- HOW TO COMPLETE THIS TASK -
Scan the entries for the word "with", and copy every line where it appears.

- PROVIDED RECORDS -
________________

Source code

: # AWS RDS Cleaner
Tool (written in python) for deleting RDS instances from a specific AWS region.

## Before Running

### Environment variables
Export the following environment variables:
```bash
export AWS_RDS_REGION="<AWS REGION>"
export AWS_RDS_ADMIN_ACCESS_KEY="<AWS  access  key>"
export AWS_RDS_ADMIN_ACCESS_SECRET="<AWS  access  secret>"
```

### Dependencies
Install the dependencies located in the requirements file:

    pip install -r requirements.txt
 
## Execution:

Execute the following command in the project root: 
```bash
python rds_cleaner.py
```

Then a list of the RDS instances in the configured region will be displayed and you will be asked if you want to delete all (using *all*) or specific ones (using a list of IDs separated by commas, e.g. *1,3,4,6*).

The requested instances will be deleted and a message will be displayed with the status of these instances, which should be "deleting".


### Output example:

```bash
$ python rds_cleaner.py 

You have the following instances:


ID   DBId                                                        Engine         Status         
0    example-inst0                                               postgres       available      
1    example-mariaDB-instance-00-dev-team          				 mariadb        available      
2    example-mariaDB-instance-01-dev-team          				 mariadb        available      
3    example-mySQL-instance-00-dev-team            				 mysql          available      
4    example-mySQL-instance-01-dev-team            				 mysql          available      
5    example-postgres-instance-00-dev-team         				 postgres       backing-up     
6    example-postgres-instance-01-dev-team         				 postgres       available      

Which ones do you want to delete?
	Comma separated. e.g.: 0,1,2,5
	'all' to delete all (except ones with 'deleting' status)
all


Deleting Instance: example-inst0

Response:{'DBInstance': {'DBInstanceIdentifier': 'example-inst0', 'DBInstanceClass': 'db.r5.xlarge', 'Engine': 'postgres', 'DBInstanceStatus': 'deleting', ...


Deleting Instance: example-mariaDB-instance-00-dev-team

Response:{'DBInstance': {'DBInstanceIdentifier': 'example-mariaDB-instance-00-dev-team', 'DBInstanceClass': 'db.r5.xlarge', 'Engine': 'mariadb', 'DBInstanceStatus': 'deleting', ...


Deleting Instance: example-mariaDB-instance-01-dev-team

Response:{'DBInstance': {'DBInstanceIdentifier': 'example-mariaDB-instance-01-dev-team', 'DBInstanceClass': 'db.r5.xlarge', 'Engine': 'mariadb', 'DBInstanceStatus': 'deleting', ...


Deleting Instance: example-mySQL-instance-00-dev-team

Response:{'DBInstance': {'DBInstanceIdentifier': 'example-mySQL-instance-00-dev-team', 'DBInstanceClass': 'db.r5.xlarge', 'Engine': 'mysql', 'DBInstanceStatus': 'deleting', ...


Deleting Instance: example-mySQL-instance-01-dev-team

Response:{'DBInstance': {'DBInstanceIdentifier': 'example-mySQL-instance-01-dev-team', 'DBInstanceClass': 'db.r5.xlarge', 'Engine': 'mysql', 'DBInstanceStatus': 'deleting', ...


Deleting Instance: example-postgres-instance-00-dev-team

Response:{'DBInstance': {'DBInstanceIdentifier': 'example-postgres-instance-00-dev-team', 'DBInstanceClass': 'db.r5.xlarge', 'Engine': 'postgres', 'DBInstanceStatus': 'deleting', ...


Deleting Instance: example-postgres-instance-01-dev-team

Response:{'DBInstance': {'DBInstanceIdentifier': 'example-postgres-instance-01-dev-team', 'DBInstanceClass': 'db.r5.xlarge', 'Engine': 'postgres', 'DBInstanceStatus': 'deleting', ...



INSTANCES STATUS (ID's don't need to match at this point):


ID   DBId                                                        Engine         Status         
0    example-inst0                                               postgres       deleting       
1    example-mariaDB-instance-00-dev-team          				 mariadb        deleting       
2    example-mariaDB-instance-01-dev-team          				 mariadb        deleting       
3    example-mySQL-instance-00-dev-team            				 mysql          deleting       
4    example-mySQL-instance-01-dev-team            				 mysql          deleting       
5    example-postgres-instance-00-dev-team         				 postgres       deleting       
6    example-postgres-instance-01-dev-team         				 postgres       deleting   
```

________________

- SOLUTION TO THIS EXERCISE -
The requested instances will be deleted and a message will be displayed with the status of these instances, which should be "deleting".
	'all' to delete all (except ones with 'deleting' status)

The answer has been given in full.